Music Hash identification
#1
So now v17 is out, lets start to discuss some new features Smile

I'm working with another media player application who are integrating a music scraper into their interface. The developer is frustrated with all the different tagging formats out there and is very keen to introduce a music "hash" for for track and album lookups.

Does anyone have any thoughts on how it should be done? Any method needs to be fast and reliable, and work independently of a users tagging.

I can handle the back-end database scraping stuff and API.

We've looked at acoustID and opensubtitles hashing. Both have upsides and downsides.

Current thinking is to do a custom hash of a tiny amount of data after the 1min mark of a track and -1min from the end as a 2nd hash. Anyone got any comments about that approach?

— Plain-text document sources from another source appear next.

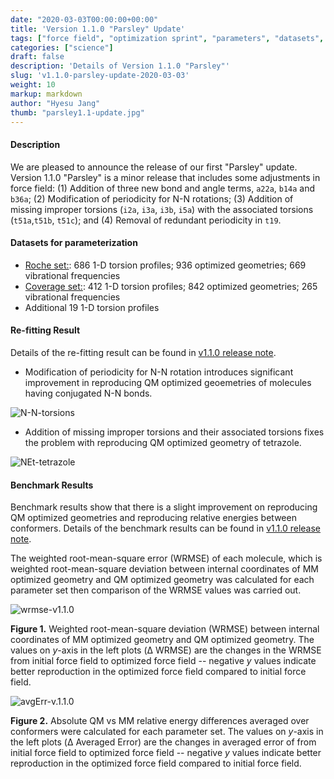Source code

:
 ```yaml
---
date: "2020-03-03T00:00:00+00:00"
title: 'Version 1.1.0 "Parsley" Update'
tags: ["force field", "optimization sprint", "parameters", "datasets", "fitting", "ForceBalance", "torsions", "valence"]
categories: ["science"]
draft: false
description: 'Details of Version 1.1.0 "Parsley"'
slug: 'v1.1.0-parsley-update-2020-03-03'
weight: 10
markup: markdown
author: "Hyesu Jang"
thumb: "parsley1.1-update.jpg"
---
```



#### **Description**

We are pleased to announce the release of our first "Parsley" update. Version 1.1.0 "Parsley" is a minor release that includes some adjustments in force field: (1) Addition of three new bond and angle terms, `a22a`, `b14a` and `b36a`; (2) Modification of periodicity for N-N rotations; (3) Addition of missing improper torsions (`i2a`, `i3a`, `i3b`, `i5a`) with the associated torsions (`t51a`,`t51b`, `t51c`); and (4) Removal of redundant periodicity in `t19`.

#### **Datasets for parameterization**
 * [Roche set:](https://github.com/openforcefield/open-forcefield-data/tree/master/Torsion-Drives/Roche-Reference-Compounds): 686 1-D torsion profiles; 936 optimized geometries; 669 vibrational frequencies
 * [Coverage set:](https://github.com/openforcefield/qca-dataset-submission/tree/aae895e03a402910ac389e6b5dcb5686c1e9fceb/2019-06-25-smirnoff99Frost-coverage): 412 1-D torsion profiles; 842 optimized geometries; 265 vibrational frequencies
 * Additional 19 1-D torsion profiles


#### **Re-fitting Result**
Details of the re-fitting result can be found in [v1.1.0 release note](https://github.com/openforcefield/openforcefield-forcebalance/releases/tag/v1.1.0).

* Modification of periodicity for N-N rotation introduces significant improvement in reproducing QM optimized geoemetries of molecules having conjugated N-N bonds.

![N-N-torsions](N-N-torsions.png "N-N-torsions")

* Addition of missing improper torsions and their associated torsions fixes the problem with reproducing QM optimized geometry of tetrazole.

![NEt-tetrazole](NEt-tetrazole.png "NEt-tetrazole")


#### **Benchmark Results**

Benchmark results show that there is a slight improvement on reproducing QM optimized geometries and reproducing relative energies between conformers. Details of the benchmark results can be found in [v1.1.0 release note](https://github.com/openforcefield/openforcefield-forcebalance/releases/tag/v1.1.0).

The weighted root-mean-square error (WRMSE) of each molecule, which is weighted root-mean-square deviation  between internal coordinates of MM optimized geometry and QM optimized geometry was calculated for each parameter set then comparison of the WRMSE values was carried out.   

![wrmse-v1.1.0](wrmse-v1.1.0.png "wrmse-v1.1.0")

**Figure 1.** Weighted root-mean-square deviation (WRMSE) between internal coordinates of MM optimized geometry and QM optimized geometry. The values on _y_-axis in the left plots (Δ WRMSE) are the changes in the WRMSE from initial force field to optimized force field -- negative _y_ values indicate better reproduction in the optimized force field compared to initial force field.


![avgErr-v.1.1.0](avgErr-v1.1.0.png "avgErr-v.1.1.0")

**Figure 2.** Absolute QM vs MM relative energy differences averaged over conformers were calculated for each parameter set. The values on _y_-axis in the left plots (Δ Averaged Error) are the changes in averaged error of from initial force field to optimized force field -- negative _y_ values indicate better reproduction in the optimized force field compared to initial force field.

EDIT: Please help out by hashing your music collection with our Windows app here:

Download

Then upload to here:

http://www.theaudiodb.com/submit_hash.php
Reply
#2
Some feedback on this code would be nice

https://github.com/bLightZP/Audio-File-H...udioDB.com

Quote:The algorithm itself is based on a modified version of the OpenSubtitles.org code:
http://www.yanniel.info/2012/01/open-sub...elphi.html

Unlike the OpenSubtitles.org hash, in this case, hash offset position within the file is determined by the file size to support smaller file sizes, while allowing larger TAG data (embedded images) to be changed without affecting both hashes (unless the embedded image changes the file size from under 2048KiB to over 2048KiB).

Windows app here:

Download

The idea is it should make an XML file with a load of hashes for your music. Its virtually instant as its using slightly modified opensubtitles code.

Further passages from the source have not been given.